What the task asks:
Reply with one number: the count of lines in the data that hold the string "sosdivorce".

——

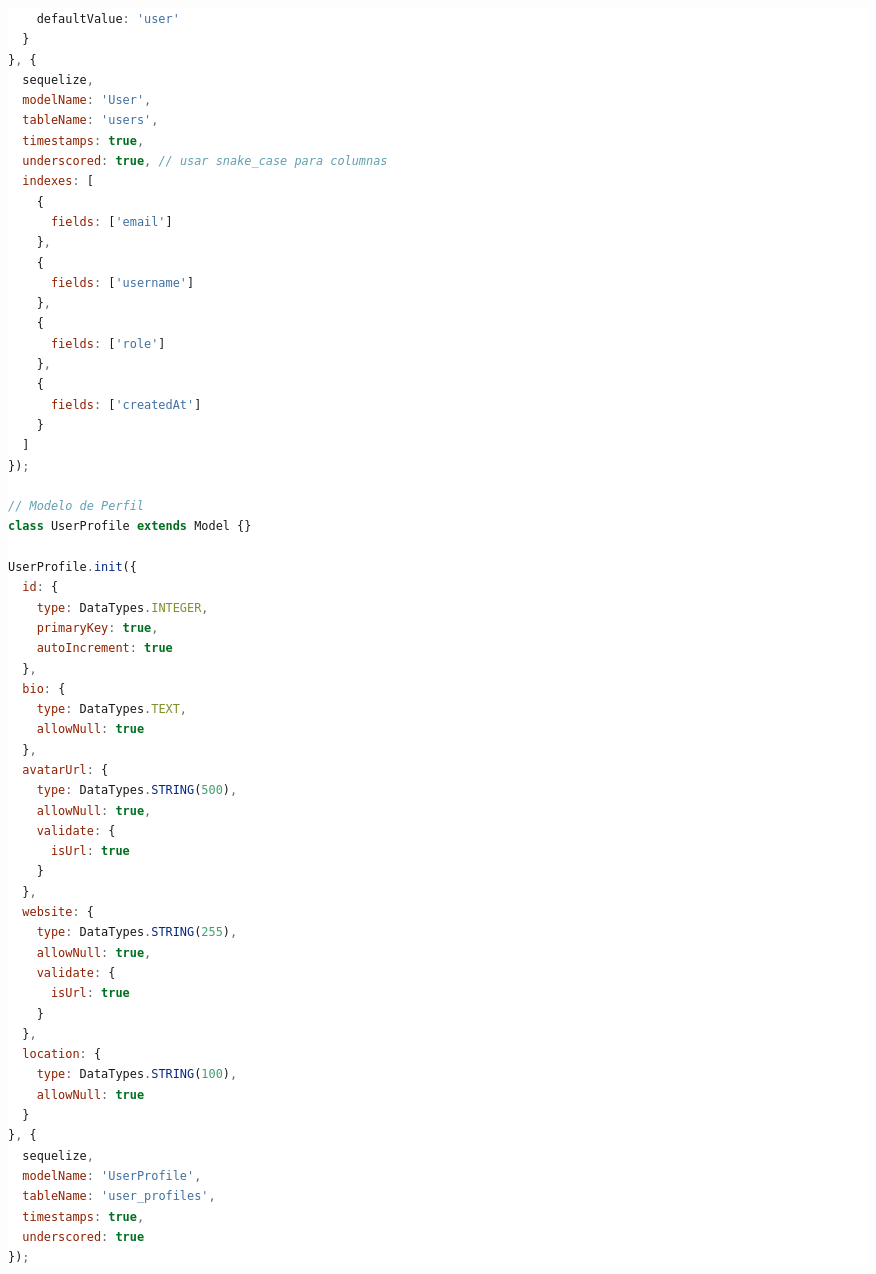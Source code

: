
 ```javascript
    defaultValue: 'user'
  }
}, {
  sequelize,
  modelName: 'User',
  tableName: 'users',
  timestamps: true,
  underscored: true, // usar snake_case para columnas
  indexes: [
    {
      fields: ['email']
    },
    {
      fields: ['username']
    },
    {
      fields: ['role']
    },
    {
      fields: ['createdAt']
    }
  ]
});

// Modelo de Perfil
class UserProfile extends Model {}

UserProfile.init({
  id: {
    type: DataTypes.INTEGER,
    primaryKey: true,
    autoIncrement: true
  },
  bio: {
    type: DataTypes.TEXT,
    allowNull: true
  },
  avatarUrl: {
    type: DataTypes.STRING(500),
    allowNull: true,
    validate: {
      isUrl: true
    }
  },
  website: {
    type: DataTypes.STRING(255),
    allowNull: true,
    validate: {
      isUrl: true
    }
  },
  location: {
    type: DataTypes.STRING(100),
    allowNull: true
  }
}, {
  sequelize,
  modelName: 'UserProfile',
  tableName: 'user_profiles',
  timestamps: true,
  underscored: true
});

```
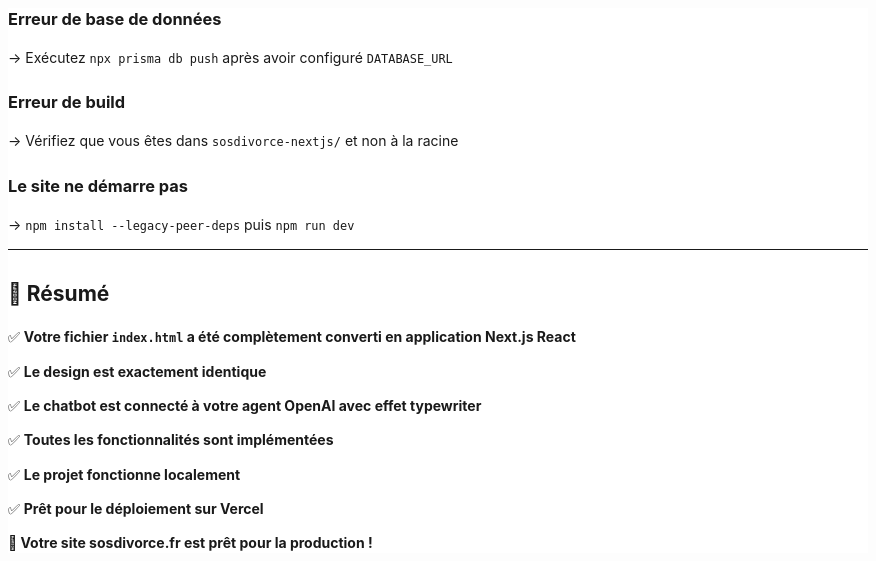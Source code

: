 ### **Erreur de base de données**
→ Exécutez `npx prisma db push` après avoir configuré `DATABASE_URL`

### **Erreur de build**
→ Vérifiez que vous êtes dans `sosdivorce-nextjs/` et non à la racine

### **Le site ne démarre pas**
→ `npm install --legacy-peer-deps` puis `npm run dev`

---

## 🎉 Résumé

✅ **Votre fichier `index.html` a été complètement converti en application Next.js React**

✅ **Le design est exactement identique**

✅ **Le chatbot est connecté à votre agent OpenAI avec effet typewriter**

✅ **Toutes les fonctionnalités sont implémentées**

✅ **Le projet fonctionne localement**

✅ **Prêt pour le déploiement sur Vercel**

**🚀 Votre site sosdivorce.fr est prêt pour la production !**

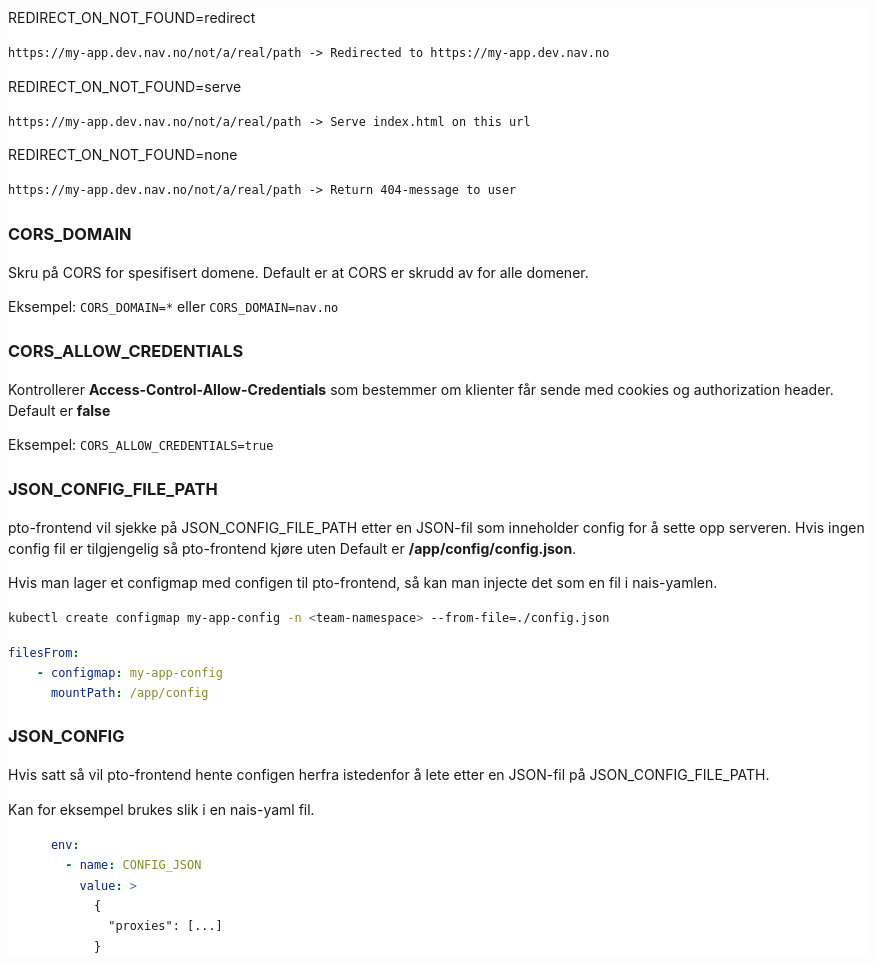 REDIRECT_ON_NOT_FOUND=redirect
```
https://my-app.dev.nav.no/not/a/real/path -> Redirected to https://my-app.dev.nav.no
```

REDIRECT_ON_NOT_FOUND=serve
```
https://my-app.dev.nav.no/not/a/real/path -> Serve index.html on this url
```

REDIRECT_ON_NOT_FOUND=none
```
https://my-app.dev.nav.no/not/a/real/path -> Return 404-message to user
```

### CORS_DOMAIN
Skru på CORS for spesifisert domene. Default er at CORS er skrudd av for alle domener.

Eksempel: `CORS_DOMAIN=*` eller `CORS_DOMAIN=nav.no`

### CORS_ALLOW_CREDENTIALS
Kontrollerer **Access-Control-Allow-Credentials** som bestemmer om klienter får sende med cookies og authorization header.
Default er **false**

Eksempel: `CORS_ALLOW_CREDENTIALS=true` 

### JSON_CONFIG_FILE_PATH
pto-frontend vil sjekke på JSON_CONFIG_FILE_PATH etter en JSON-fil som inneholder config for å sette opp serveren.
Hvis ingen config fil er tilgjengelig så pto-frontend kjøre uten
Default er **/app/config/config.json**.

Hvis man lager et configmap med configen til pto-frontend, så kan man injecte det som en fil i nais-yamlen.
```bash
kubectl create configmap my-app-config -n <team-namespace> --from-file=./config.json
```
```yaml
filesFrom:
    - configmap: my-app-config
      mountPath: /app/config
```

### JSON_CONFIG
Hvis satt så vil pto-frontend hente configen herfra istedenfor å lete etter en JSON-fil på JSON_CONFIG_FILE_PATH.

Kan for eksempel brukes slik i en nais-yaml fil.
```yaml
      env:
        - name: CONFIG_JSON
          value: >
            {
              "proxies": [...]
            }
```
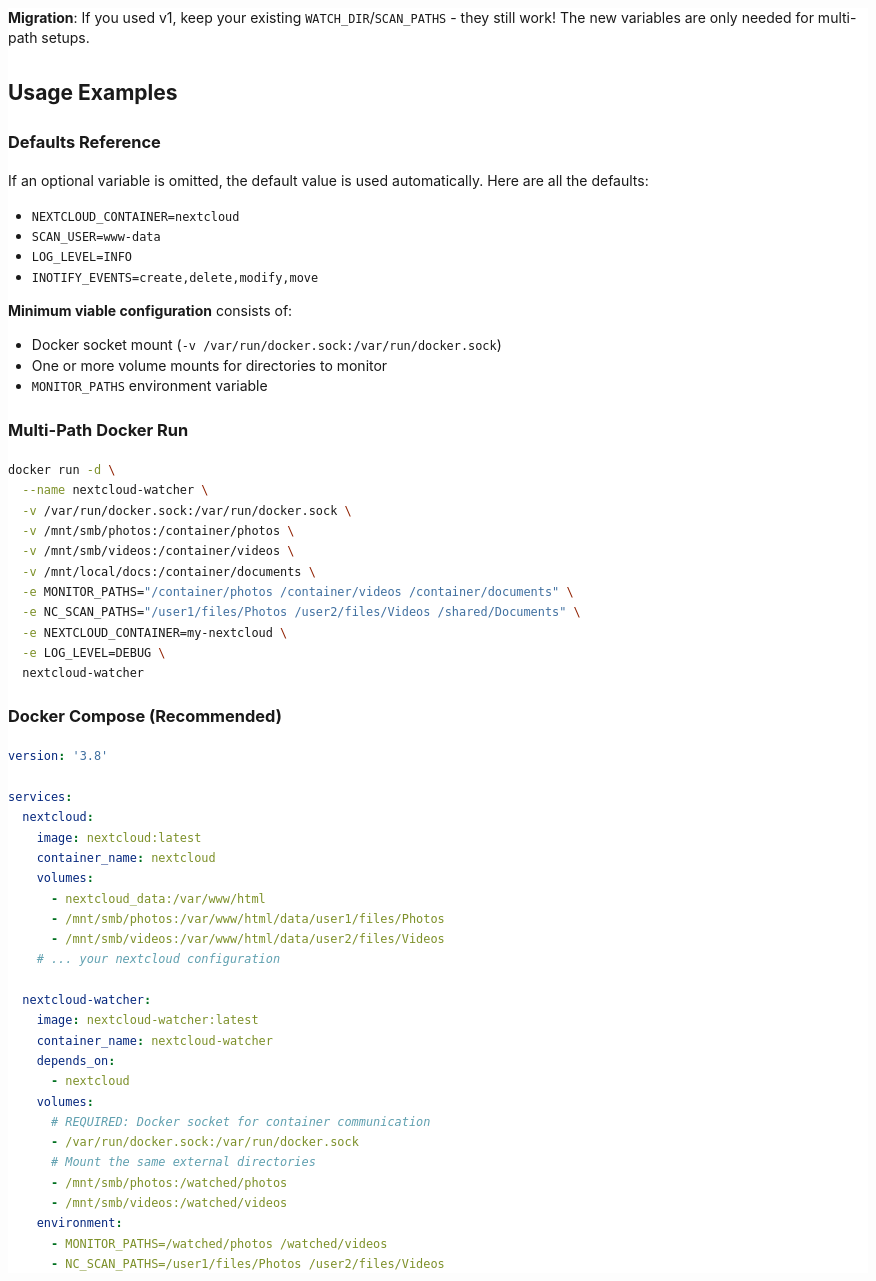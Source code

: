 **Migration**: If you used v1, keep your existing `WATCH_DIR`/`SCAN_PATHS` - they still work! The new variables are only needed for multi-path setups.

## Usage Examples

### Defaults Reference

If an optional variable is omitted, the default value is used automatically. Here are all the defaults:

- `NEXTCLOUD_CONTAINER=nextcloud`
- `SCAN_USER=www-data`  
- `LOG_LEVEL=INFO`
- `INOTIFY_EVENTS=create,delete,modify,move`

**Minimum viable configuration** consists of:
- Docker socket mount (`-v /var/run/docker.sock:/var/run/docker.sock`)
- One or more volume mounts for directories to monitor
- `MONITOR_PATHS` environment variable

### Multi-Path Docker Run

```bash
docker run -d \
  --name nextcloud-watcher \
  -v /var/run/docker.sock:/var/run/docker.sock \
  -v /mnt/smb/photos:/container/photos \
  -v /mnt/smb/videos:/container/videos \
  -v /mnt/local/docs:/container/documents \
  -e MONITOR_PATHS="/container/photos /container/videos /container/documents" \
  -e NC_SCAN_PATHS="/user1/files/Photos /user2/files/Videos /shared/Documents" \
  -e NEXTCLOUD_CONTAINER=my-nextcloud \
  -e LOG_LEVEL=DEBUG \
  nextcloud-watcher
```

### Docker Compose (Recommended)

```yaml
version: '3.8'

services:
  nextcloud:
    image: nextcloud:latest
    container_name: nextcloud
    volumes:
      - nextcloud_data:/var/www/html
      - /mnt/smb/photos:/var/www/html/data/user1/files/Photos
      - /mnt/smb/videos:/var/www/html/data/user2/files/Videos
    # ... your nextcloud configuration

  nextcloud-watcher:
    image: nextcloud-watcher:latest
    container_name: nextcloud-watcher
    depends_on:
      - nextcloud
    volumes:
      # REQUIRED: Docker socket for container communication
      - /var/run/docker.sock:/var/run/docker.sock
      # Mount the same external directories
      - /mnt/smb/photos:/watched/photos
      - /mnt/smb/videos:/watched/videos
    environment:
      - MONITOR_PATHS=/watched/photos /watched/videos
      - NC_SCAN_PATHS=/user1/files/Photos /user2/files/Videos
```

——

Answer for the task:
2